I feel that saving as many nice bikes from the landfill as possible is important.
An analogy: If I had the power to go back in time and prevent nice '40s,'50s and '60s cars from being cubed or going to their ends in figure 8 races, I'd make it a priority. If I had to repair them with nonoriginal or not-numbers-matching parts, so what? The cool, interesting cars will have been preserved.
I will admit that I enjoy looking at original bikes, and agree that many old bicycles need to be owned by individuals who will preserve them in excellent condition. Where I diverge from this is the damaged or basketcase bicycle that would present too great a challenge for restoration. You can get into a "George Washinton's axe" situation with a bicycle like that. In such a case, I think building a nonoriginal bike would be preferable to it being cannibalized as a parts bike.
I love old bikes. It's a hobby i can easily afford.

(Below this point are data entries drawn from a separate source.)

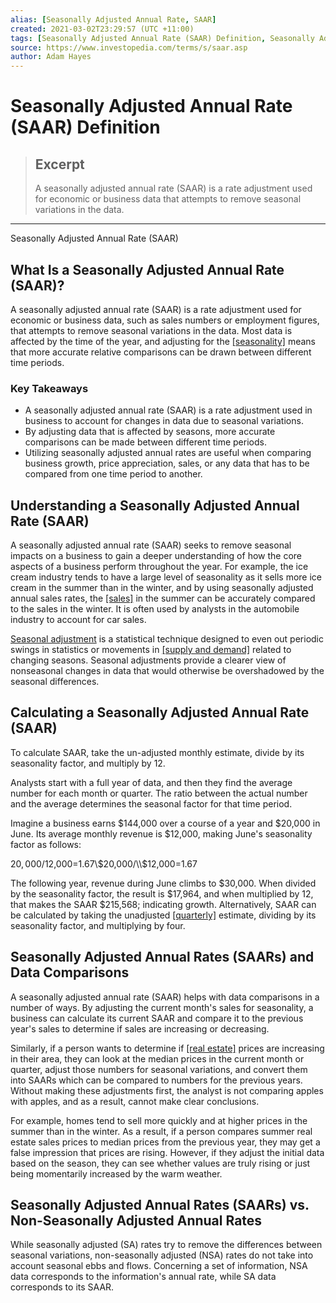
 ```yaml
---
alias: [Seasonally Adjusted Annual Rate, SAAR]
created: 2021-03-02T23:29:57 (UTC +11:00)
tags: [Seasonally Adjusted Annual Rate (SAAR) Definition, Seasonally Adjusted Annual Rate (SAAR)]
source: https://www.investopedia.com/terms/s/saar.asp
author: Adam Hayes
---
```


# Seasonally Adjusted Annual Rate (SAAR) Definition

> ## Excerpt
> A seasonally adjusted annual rate (SAAR) is a rate adjustment used for economic or business data that attempts to remove seasonal variations in the data.

---

Seasonally Adjusted Annual Rate (SAAR)
## What Is a Seasonally Adjusted Annual Rate (SAAR)?

A seasonally adjusted annual rate (SAAR) is a rate adjustment used for economic or business data, such as sales numbers or employment figures, that attempts to remove seasonal variations in the data. Most data is affected by the time of the year, and adjusting for the [[seasonality]](https://www.investopedia.com/terms/s/seasonality.asp) means that more accurate relative comparisons can be drawn between different time periods.

### Key Takeaways

-   A seasonally adjusted annual rate (SAAR) is a rate adjustment used in business to account for changes in data due to seasonal variations.
-   By adjusting data that is affected by seasons, more accurate comparisons can be made between different time periods.
-   Utilizing seasonally adjusted annual rates are useful when comparing business growth, price appreciation, sales, or any data that has to be compared from one time period to another.

## Understanding a Seasonally Adjusted Annual Rate (SAAR)

A seasonally adjusted annual rate (SAAR) seeks to remove seasonal impacts on a business to gain a deeper understanding of how the core aspects of a business perform throughout the year. For example, the ice cream industry tends to have a large level of seasonality as it sells more ice cream in the summer than in the winter, and by using seasonally adjusted annual sales rates, the [[sales]](https://www.investopedia.com/terms/s/sale.asp) in the summer can be accurately compared to the sales in the winter. It is often used by analysts in the automobile industry to account for car sales.

[Seasonal adjustment](https://www.investopedia.com/terms/s/seasonal-adjustment.asp) is a statistical technique designed to even out periodic swings in statistics or movements in [[supply and demand]](https://www.investopedia.com/terms/l/law-of-supply-demand.asp) related to changing seasons. Seasonal adjustments provide a clearer view of nonseasonal changes in data that would otherwise be overshadowed by the seasonal differences.

## Calculating a Seasonally Adjusted Annual Rate (SAAR)

To calculate SAAR, take the un-adjusted monthly estimate, divide by its seasonality factor, and multiply by 12.

Analysts start with a full year of data, and then they find the average number for each month or quarter. The ratio between the actual number and the average determines the seasonal factor for that time period.

Imagine a business earns $144,000 over a course of a year and $20,000 in June. Its average monthly revenue is $12,000, making June's seasonality factor as follows:

$20,000/$12,000\=1.67\\$20,000/\\$12,000=1.67

The following year, revenue during June climbs to $30,000. When divided by the seasonality factor, the result is $17,964, and when multiplied by 12, that makes the SAAR $215,568; indicating growth. Alternatively, SAAR can be calculated by taking the unadjusted [[quarterly]](https://www.investopedia.com/terms/q/quarter.asp) estimate, dividing by its seasonality factor, and multiplying by four.

## Seasonally Adjusted Annual Rates (SAARs) and Data Comparisons

A seasonally adjusted annual rate (SAAR) helps with data comparisons in a number of ways. By adjusting the current month's sales for seasonality, a business can calculate its current SAAR and compare it to the previous year's sales to determine if sales are increasing or decreasing.

Similarly, if a person wants to determine if [[real estate]](https://www.investopedia.com/terms/r/realestate.asp) prices are increasing in their area, they can look at the median prices in the current month or quarter, adjust those numbers for seasonal variations, and convert them into SAARs which can be compared to numbers for the previous years. Without making these adjustments first, the analyst is not comparing apples with apples, and as a result, cannot make clear conclusions.

For example, homes tend to sell more quickly and at higher prices in the summer than in the winter. As a result, if a person compares summer real estate sales prices to median prices from the previous year, they may get a false impression that prices are rising. However, if they adjust the initial data based on the season, they can see whether values are truly rising or just being momentarily increased by the warm weather.

## Seasonally Adjusted Annual Rates (SAARs) vs. Non-Seasonally Adjusted Annual Rates

While seasonally adjusted (SA) rates try to remove the differences between seasonal variations, non-seasonally adjusted (NSA) rates do not take into account seasonal ebbs and flows. Concerning a set of information, NSA data corresponds to the information's annual rate, while SA data corresponds to its SAAR.
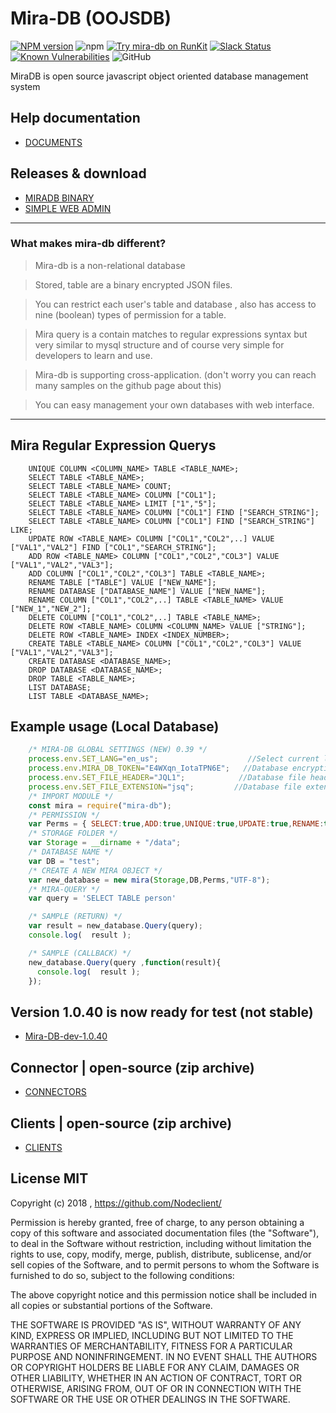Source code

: # Mira-DB (OOJSDB)

[![NPM version][npm-image]][npm-url]
![npm](https://img.shields.io/npm/dt/mira-db)
[![Try mira-db on RunKit](https://badge.runkitcdn.com/mira-db.svg)](https://npm.runkit.com/mira-db)
[![Slack Status](https://img.shields.io/badge/slack-Nodeclient-blue.svg?longCache=true&style=flat)](https://join.slack.com/t/nodeclient/shared_invite/enQtNDg5NzE0MjQyNTMyLTE3ZTdkMDQ0ODEzZThmNDQ3NjhhZGMwZWQ4MDI0YTI2MDEwOTQ3YjVjZmUyY2FmZTlhN2IwMDYwNmI4YjhjNzk)
[![Known Vulnerabilities](https://snyk.io/test/npm/mira-db/badge.svg)](https://snyk.io/test/npm/mira-db)
![GitHub](https://img.shields.io/github/license/mashape/apistatus.svg)

MiraDB is open source javascript object oriented database management system 

## Help documentation
* [DOCUMENTS][df9]

## Releases & download
* [MIRADB BINARY][df15]
* [SIMPLE WEB ADMIN][df14] 


----
### What makes mira-db different?
 > Mira-db is a non-relational database
 
 > Stored, table are a binary encrypted JSON files.
 
 > You can restrict each user's table and database , also has access to nine (boolean) types of permission for a table.
 
 > Mira query is a contain matches to regular expressions syntax but very similar to mysql structure and of course very simple for developers to learn and use.

 > Mira-db is supporting cross-application. (don't worry you can reach many samples on the github page about this)
 
 > You can easy management your own databases with web interface.
 
----

## Mira Regular Expression Querys
        UNIQUE COLUMN <COLUMN_NAME> TABLE <TABLE_NAME>;
        SELECT TABLE <TABLE_NAME>; 
        SELECT TABLE <TABLE_NAME> COUNT; 
        SELECT TABLE <TABLE_NAME> COLUMN ["COL1"];
        SELECT TABLE <TABLE_NAME> LIMIT ["1","5"];
        SELECT TABLE <TABLE_NAME> COLUMN ["COL1"] FIND ["SEARCH_STRING"];
        SELECT TABLE <TABLE_NAME> COLUMN ["COL1"] FIND ["SEARCH_STRING"] LIKE; 
        UPDATE ROW <TABLE_NAME> COLUMN ["COL1","COL2",..] VALUE ["VAL1","VAL2"] FIND ["COL1","SEARCH_STRING"];
        ADD ROW <TABLE_NAME> COLUMN ["COL1","COL2","COL3"] VALUE ["VAL1","VAL2","VAL3"]; 
        ADD COLUMN ["COL1","COL2","COL3"] TABLE <TABLE_NAME>; 
        RENAME TABLE ["TABLE"] VALUE ["NEW_NAME"]; 
        RENAME DATABASE ["DATABASE_NAME"] VALUE ["NEW_NAME"]; 
        RENAME COLUMN ["COL1","COL2",..] TABLE <TABLE_NAME> VALUE ["NEW_1","NEW_2"]; 
        DELETE COLUMN ["COL1","COL2",..] TABLE <TABLE_NAME>; 
        DELETE ROW <TABLE_NAME> COLUMN <COLUMN_NAME> VALUE ["STRING"];
        DELETE ROW <TABLE_NAME> INDEX <INDEX_NUMBER>;
        CREATE TABLE <TABLE_NAME> COLUMN ["COL1","COL2","COL3"] VALUE ["VAL1","VAL2","VAL3"];
        CREATE DATABASE <DATABASE_NAME>;
        DROP DATABASE <DATABASE_NAME>;
        DROP TABLE <TABLE_NAME>;
        LIST DATABASE;
        LIST TABLE <DATABASE_NAME>;
        
## Example usage (Local Database)

```js
    /* MIRA-DB GLOBAL SETTINGS (NEW) 0.39 */
    process.env.SET_LANG="en_us";                    //Select current language
    process.env.MIRA_DB_TOKEN="E4WXqn_IotaTPN6E";   //Database encryption security token
    process.env.SET_FILE_HEADER="JQL1";            //Database file header
    process.env.SET_FILE_EXTENSION="jsq";         //Database file extension (Do not use the dot)
    /* IMPORT MODULE */
    const mira = require("mira-db");
    /* PERMISSION */
    var Perms = { SELECT:true,ADD:true,UNIQUE:true,UPDATE:true,RENAME:true,DROP:true,DELETE:true,CREATE:true,LIST:true }
    /* STORAGE FOLDER */
    var Storage = __dirname + "/data";
    /* DATABASE NAME */
    var DB = "test";
    /* CREATE A NEW MIRA OBJECT */
    var new_database = new mira(Storage,DB,Perms,"UTF-8");
    /* MIRA-QUERY */
    var query = 'SELECT TABLE person'
```
```js   
    /* SAMPLE (RETURN) */
    var result = new_database.Query(query);  
    console.log(  result );
```
```js     
    /* SAMPLE (CALLBACK) */
    new_database.Query(query ,function(result){
      console.log(  result );
    });           
```

## Version 1.0.40 is now ready for test (not stable)
* [Mira-DB-dev-1.0.40][df200]

## Connector | open-source (zip archive)
* [CONNECTORS][df1]

## Clients | open-source (zip archive)
* [CLIENTS][df2]


## License MIT

Copyright (c) 2018 , https://github.com/Nodeclient/

Permission is hereby granted, free of charge, to any person obtaining
a copy of this software and associated documentation files (the
"Software"), to deal in the Software without restriction, including
without limitation the rights to use, copy, modify, merge, publish,
distribute, sublicense, and/or sell copies of the Software, and to
permit persons to whom the Software is furnished to do so, subject to
the following conditions:

The above copyright notice and this permission notice shall be
included in all copies or substantial portions of the Software.

THE SOFTWARE IS PROVIDED "AS IS", WITHOUT WARRANTY OF ANY KIND,
EXPRESS OR IMPLIED, INCLUDING BUT NOT LIMITED TO THE WARRANTIES OF
MERCHANTABILITY, FITNESS FOR A PARTICULAR PURPOSE AND
NONINFRINGEMENT. IN NO EVENT SHALL THE AUTHORS OR COPYRIGHT HOLDERS BE
LIABLE FOR ANY CLAIM, DAMAGES OR OTHER LIABILITY, WHETHER IN AN ACTION
OF CONTRACT, TORT OR OTHERWISE, ARISING FROM, OUT OF OR IN CONNECTION
WITH THE SOFTWARE OR THE USE OR OTHER DEALINGS IN THE SOFTWARE.

   [df142]: <https://github.com/Nodeclient/Mira-DB/blob/master/language/readme.md>
   [df141]: <https://github.com/Nodeclient/Mira-DB/blob/master/language/sample.json>
   [df200]: <https://github.com/Nodeclient/Mira-DB/tree/master/sources/mira-dev-1.0.40>
   [df2]: <https://git.io/fpQur>
   [df1]: <https://git.io/fpQua>
   [df15]: <https://git.io/fpabN>
   [df14]: <https://nodeclient.github.io/helpdocs/#simple-admin-section>
   [df9]: <https://nodeclient.github.io/helpdocs/>

   [npm-image]: https://img.shields.io/npm/v/mira-db.svg?style=flat
   [npm-url]: https://npmjs.org/package/mira-db
   [downloads-image]: https://img.shields.io/npm/dm/mira-db.svg?style=flat
   [downloads-url]: https://npmjs.org/package/mira-db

If popularity and rarity coincide, old bikes could soon become very expensive as speculators start buying everything in sight(witness the Schwinn explosion). At first only the "blue chips" are in demand. After a while special bikes will gain interest, and finally when everything else is priced out of reason, the ordinary will rise in value.
If there's a large number of old bikes remaining, perhaps this phenomena can be avoided, and the people who love bikes more than money can stay in the life. That is my self-interested take on originality and bike collecting emulating the trends of car collecting.